ASSIGNED TASK:
From the material that follows, count the lines with the word "correctly" in them. Reply with the number only.

MATERIAL SUPPLIED:

======

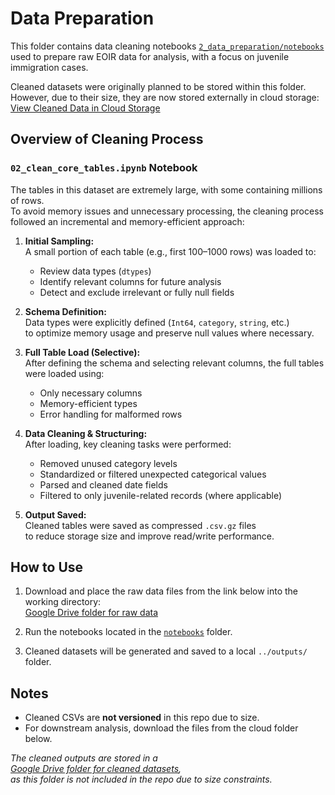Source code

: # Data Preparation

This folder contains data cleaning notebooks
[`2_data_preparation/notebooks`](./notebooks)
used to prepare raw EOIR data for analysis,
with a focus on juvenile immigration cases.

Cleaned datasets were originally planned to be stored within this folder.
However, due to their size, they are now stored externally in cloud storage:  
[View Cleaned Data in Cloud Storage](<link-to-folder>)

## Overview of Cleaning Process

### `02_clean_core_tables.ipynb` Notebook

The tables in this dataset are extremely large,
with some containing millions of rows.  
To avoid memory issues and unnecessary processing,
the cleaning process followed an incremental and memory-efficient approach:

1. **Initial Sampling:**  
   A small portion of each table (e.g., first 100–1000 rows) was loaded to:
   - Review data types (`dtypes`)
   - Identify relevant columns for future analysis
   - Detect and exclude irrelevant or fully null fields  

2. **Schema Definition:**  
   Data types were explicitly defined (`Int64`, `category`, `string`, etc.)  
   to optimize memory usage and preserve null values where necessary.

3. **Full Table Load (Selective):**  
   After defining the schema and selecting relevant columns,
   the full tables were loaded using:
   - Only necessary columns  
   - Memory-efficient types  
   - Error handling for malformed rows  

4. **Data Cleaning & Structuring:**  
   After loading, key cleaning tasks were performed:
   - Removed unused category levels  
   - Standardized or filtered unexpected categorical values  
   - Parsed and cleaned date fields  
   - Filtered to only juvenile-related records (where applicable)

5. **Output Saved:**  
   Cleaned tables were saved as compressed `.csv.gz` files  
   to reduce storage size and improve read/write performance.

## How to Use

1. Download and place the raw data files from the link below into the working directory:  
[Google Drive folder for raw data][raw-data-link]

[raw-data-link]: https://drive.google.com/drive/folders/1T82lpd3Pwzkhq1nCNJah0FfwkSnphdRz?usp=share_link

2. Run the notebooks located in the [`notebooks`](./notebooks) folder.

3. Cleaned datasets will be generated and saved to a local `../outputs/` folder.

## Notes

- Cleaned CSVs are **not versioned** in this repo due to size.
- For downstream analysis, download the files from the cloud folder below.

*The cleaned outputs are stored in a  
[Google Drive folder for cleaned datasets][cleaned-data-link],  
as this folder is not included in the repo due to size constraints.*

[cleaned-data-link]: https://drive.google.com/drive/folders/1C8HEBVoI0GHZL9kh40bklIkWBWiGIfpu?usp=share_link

======

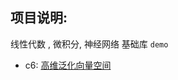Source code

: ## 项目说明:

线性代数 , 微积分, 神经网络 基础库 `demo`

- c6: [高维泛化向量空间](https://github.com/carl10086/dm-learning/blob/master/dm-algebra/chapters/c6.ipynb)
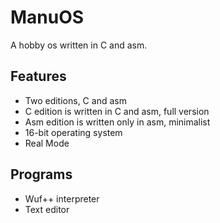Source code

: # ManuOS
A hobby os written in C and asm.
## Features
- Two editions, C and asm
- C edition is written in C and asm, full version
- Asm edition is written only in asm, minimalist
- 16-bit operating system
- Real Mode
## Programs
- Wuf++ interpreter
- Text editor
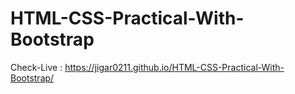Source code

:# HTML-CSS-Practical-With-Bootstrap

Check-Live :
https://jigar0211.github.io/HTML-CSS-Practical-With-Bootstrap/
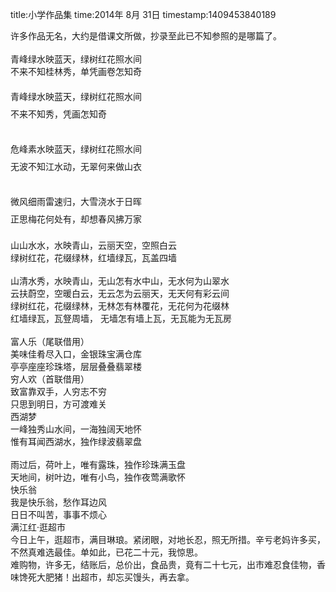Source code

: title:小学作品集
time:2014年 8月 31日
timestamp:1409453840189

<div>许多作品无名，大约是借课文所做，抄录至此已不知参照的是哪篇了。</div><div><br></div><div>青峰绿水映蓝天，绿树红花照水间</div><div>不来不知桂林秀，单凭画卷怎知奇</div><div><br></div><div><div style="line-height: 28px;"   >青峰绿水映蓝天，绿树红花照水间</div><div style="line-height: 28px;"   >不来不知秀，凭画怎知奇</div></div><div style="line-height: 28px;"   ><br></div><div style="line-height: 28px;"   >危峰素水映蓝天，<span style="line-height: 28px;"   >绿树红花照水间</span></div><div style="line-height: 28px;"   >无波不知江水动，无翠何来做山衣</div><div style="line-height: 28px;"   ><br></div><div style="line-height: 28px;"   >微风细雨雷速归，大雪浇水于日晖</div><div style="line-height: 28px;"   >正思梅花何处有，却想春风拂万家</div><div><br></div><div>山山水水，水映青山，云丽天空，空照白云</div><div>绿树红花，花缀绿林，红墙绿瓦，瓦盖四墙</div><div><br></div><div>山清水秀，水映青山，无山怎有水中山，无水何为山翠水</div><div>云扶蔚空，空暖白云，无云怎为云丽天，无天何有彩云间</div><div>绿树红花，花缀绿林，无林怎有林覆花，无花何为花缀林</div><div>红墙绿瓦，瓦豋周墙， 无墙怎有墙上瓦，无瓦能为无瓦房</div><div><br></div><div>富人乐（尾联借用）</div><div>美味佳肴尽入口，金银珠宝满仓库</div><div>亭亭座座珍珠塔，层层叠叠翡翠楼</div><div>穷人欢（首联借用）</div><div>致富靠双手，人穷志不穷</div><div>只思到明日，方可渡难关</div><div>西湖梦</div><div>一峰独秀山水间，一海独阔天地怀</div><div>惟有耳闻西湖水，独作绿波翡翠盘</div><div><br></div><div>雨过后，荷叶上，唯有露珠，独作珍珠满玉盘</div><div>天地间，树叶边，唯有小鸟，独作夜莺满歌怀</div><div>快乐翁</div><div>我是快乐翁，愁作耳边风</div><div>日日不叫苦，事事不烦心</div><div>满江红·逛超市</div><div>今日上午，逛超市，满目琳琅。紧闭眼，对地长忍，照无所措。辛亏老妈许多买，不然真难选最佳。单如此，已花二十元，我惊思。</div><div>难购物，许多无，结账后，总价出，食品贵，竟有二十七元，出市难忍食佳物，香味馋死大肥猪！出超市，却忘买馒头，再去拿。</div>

======

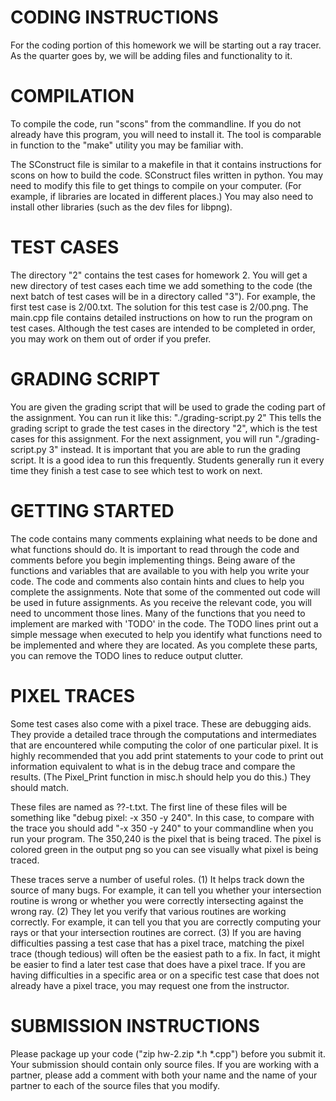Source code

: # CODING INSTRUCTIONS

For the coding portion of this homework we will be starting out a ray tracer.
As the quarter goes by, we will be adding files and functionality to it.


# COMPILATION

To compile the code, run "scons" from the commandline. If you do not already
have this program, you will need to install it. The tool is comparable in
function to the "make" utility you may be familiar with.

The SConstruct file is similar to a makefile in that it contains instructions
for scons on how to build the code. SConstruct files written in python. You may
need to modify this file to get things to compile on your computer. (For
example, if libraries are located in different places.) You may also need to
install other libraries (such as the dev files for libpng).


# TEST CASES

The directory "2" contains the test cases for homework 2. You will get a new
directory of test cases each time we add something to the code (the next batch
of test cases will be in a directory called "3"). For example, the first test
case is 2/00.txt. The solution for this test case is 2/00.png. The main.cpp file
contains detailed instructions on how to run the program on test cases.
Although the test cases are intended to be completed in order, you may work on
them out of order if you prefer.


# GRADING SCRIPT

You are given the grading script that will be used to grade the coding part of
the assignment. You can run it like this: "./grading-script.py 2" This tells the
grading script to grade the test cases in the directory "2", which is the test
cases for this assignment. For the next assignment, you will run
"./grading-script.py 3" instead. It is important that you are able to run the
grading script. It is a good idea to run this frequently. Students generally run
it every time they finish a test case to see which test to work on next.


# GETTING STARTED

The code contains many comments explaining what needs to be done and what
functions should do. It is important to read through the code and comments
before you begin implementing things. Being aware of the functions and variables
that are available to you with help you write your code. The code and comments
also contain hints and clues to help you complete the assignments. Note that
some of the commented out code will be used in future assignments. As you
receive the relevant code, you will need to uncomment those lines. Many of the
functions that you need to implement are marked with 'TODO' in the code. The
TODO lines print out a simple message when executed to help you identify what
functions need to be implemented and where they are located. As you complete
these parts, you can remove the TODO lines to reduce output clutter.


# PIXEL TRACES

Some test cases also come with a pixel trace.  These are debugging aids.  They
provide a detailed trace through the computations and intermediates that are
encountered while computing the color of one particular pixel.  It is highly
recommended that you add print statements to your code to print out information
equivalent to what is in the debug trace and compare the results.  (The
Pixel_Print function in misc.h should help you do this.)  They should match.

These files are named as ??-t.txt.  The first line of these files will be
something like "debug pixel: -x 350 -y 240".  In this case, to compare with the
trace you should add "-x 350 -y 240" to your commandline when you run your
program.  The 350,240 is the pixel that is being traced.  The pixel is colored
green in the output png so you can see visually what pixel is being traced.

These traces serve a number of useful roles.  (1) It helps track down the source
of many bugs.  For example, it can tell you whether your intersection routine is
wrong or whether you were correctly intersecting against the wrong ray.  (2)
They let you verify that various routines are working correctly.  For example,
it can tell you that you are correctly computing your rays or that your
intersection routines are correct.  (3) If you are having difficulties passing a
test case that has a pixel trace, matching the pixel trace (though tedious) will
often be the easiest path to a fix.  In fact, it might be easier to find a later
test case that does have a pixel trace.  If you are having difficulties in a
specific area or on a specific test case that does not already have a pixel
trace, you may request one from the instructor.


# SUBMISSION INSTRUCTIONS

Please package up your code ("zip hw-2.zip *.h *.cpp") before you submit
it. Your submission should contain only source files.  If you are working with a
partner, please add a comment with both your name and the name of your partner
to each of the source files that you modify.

======

EXPECTED ANSWER:
3